C++ Logo

sg16

Advanced search

Re: [SG16-Unicode] Feedback on p1629r0

From: JeanHeyd Meneide <phdofthehouse_at_[hidden]>
Date: Sun, 23 Jun 2019 09:35:31 -0400
Thank you for the feedback. I'll try to address the points one at a time.

In std::text::encoding_errc it says:
>
> // sequence can be encoded but resulting
> // code point is invalid (e.g., encodes a lone surrogate)
> invalid_output = 0x05
>
> No, lone surrogates are fully valid code points, but they are invalid
> scalar values.
>

I can clarify the comment. The goal is that invalid_output describes things
that can't end up in the sequence as far as the encoding can tell. For
example, valid UTF16 will not produce a lone surrogate code point in the
sequence. So I should say "... but resulting code point is invalid for the
encoding".


> I don't think converting to scalar values is "decoding", especially if
> the code uses dumb string types.
>

That's probably closer to a matter of perspective. If your code points are
already all scalar values, then it's a no-op. Otherwise, it's decoding --
just a very light one.


> In 3.2.2.3 it talks about assuming that text is valid, this can be
> enforced by strong types such as scalar_value_sequence.
>

You need a way to get to `scalar_value_sequence` to begin with.
scalar_value_sequence can be the result of a text_encode or text_decode
operation. And, this encoding scheme does not prevent someone from using
either char32_t as their code point type or unicode_scalar_value as their
code point type, or having scalar_value_sequence as the "OutputRange" for
the encode or decode operations.

Regardless, you will still have "char*", "char8_t*", "char16_t*" and
similar that may or may not be a sequence of scalar values.
assume_valid_handler lets someone "bless" their storage, saying "yes, it's
already scalar values, I checked and its fine".


> In 3.2.3 using char32_t directly may be a bad idea. I think we should
> focus on strong types instead... Oh, it doesn't require Unicode...
>



> If it provides ASCII it then better provide ASCII character type. We
> don't want to continue abusing "char".
>

I have not written out sketches of what these encoding types will loo at,
as you've noticed. This is because Tom Honermann and others have expressed
great interest in pursuing what was done with text_view, where each
encoding has its own associated input and output types. The question of
signaling compatibility was up in the air, with ideas and basic
implementation to date suggestion we check for (implicit) convertibility
between the Encoder's character type and the Decoder's Character Type
(e.g., they can both interoperate with each other using a
unicode_scalar_value conversion).

Others have expressed great concerns for such a system (e.g., Henri
Sivonen's post and the resulting discussion). I am not sure there is a
clear winner here: being r0 of this proposal and since I might make this a
school project, I would like to do work in the space and report back field
experience rather than go all-in on a design that results in a bad slip-ups
from mixing character sets, or bad conversion headaches for users.

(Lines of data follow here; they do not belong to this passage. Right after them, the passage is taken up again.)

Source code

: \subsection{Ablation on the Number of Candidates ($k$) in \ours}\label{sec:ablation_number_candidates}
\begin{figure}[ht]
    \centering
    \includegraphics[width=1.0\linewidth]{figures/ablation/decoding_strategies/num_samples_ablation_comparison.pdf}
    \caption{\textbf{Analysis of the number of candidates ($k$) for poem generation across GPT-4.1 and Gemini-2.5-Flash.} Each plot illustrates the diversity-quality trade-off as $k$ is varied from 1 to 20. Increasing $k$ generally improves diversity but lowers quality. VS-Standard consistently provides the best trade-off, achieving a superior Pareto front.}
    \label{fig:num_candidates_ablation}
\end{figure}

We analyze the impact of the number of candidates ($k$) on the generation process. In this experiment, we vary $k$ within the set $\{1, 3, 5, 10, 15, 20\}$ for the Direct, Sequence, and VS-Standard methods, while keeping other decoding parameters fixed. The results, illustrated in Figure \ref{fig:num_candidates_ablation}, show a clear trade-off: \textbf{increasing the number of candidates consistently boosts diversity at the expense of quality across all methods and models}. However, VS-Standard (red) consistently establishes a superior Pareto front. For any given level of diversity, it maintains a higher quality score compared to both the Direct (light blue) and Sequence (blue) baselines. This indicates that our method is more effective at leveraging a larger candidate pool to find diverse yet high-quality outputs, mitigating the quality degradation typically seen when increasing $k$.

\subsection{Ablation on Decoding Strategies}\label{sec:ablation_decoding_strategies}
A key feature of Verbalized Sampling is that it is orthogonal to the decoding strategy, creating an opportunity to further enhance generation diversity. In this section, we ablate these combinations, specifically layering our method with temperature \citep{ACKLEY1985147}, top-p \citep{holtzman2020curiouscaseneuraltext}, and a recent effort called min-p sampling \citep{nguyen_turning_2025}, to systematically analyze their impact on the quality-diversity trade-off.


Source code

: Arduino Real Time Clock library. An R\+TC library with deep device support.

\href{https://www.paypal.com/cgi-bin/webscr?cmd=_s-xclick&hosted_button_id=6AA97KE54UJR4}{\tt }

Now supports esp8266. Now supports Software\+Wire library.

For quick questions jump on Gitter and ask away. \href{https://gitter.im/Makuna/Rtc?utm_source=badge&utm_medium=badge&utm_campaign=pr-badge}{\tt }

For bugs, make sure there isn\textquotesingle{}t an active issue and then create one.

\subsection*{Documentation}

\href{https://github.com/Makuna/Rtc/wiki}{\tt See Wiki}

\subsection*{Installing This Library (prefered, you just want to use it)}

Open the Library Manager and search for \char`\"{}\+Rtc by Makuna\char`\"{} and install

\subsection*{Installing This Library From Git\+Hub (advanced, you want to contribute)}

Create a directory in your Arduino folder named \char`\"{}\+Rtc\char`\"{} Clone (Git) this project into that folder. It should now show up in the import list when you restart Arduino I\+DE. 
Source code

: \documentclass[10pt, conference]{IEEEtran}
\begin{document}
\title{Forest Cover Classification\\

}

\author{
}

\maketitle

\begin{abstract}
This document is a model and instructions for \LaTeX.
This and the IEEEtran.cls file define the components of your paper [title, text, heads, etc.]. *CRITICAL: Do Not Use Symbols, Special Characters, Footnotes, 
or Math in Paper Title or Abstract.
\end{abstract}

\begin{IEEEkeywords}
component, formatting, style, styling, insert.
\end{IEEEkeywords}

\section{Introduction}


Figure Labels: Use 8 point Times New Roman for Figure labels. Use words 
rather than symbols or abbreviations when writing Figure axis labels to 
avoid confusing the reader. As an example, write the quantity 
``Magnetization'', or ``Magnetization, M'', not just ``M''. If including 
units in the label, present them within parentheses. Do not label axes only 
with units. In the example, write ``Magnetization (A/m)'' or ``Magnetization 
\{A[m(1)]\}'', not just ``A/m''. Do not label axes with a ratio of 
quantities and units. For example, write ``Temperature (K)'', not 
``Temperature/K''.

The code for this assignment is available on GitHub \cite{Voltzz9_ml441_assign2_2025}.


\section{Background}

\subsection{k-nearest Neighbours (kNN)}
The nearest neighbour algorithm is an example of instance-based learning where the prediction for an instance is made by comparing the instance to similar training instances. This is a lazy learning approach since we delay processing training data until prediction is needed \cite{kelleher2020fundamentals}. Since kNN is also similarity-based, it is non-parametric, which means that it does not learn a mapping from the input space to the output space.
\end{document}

> I don't like basic_utf8 providing encode_lone_surrogates parameter.
> That's not UTF8 then at all.
>

As stated, "this is not going to be looked into too deeply for the first
iteration of this proposal." That is, I am not going to actively pursue
such a path, it's just for thinking about. Whether or not we need these
modes or if it just isn't worth implementer time is completely fine. I'm
not bothered about not having this and throwing it out of R1/R2 of the
proposal, because Encoding is already concept-ified and can be swapped in
and out at will. If someone really wants WTF8, they can write their own
WTF8. It will be a small waste of their time having to reimplement _mostly_
what's inside the standard's encoding, but oh well: they'll survive.

>
> For scalar value and grapheme cluster containers we would need iterator
> or range functions. My code uses next_scalar_value and
> previous_scalar_value so I can iterate scalar values inside the code
> unit range.
>

I haven't gotten that far yet. :D

Seriously, after encoding facilities, normalization needs to be addressed.
It's incredibly important because some APIs (like MS's WideCharToMultiByte
and MultiByteToWideChar) perform normalization *for* you, if you ask it.
There are performance gains to be had for the free functions I plan to
write if we let an implementation both transcode and normalize at the same
time. ***

*** - needs to be proven out with benchmarks, first

Again, thank you for the feedback. I'll do my best to clean up what I can
soon.

Sincerely,
JeanHeyd

Received on 2019-06-23 15:35:43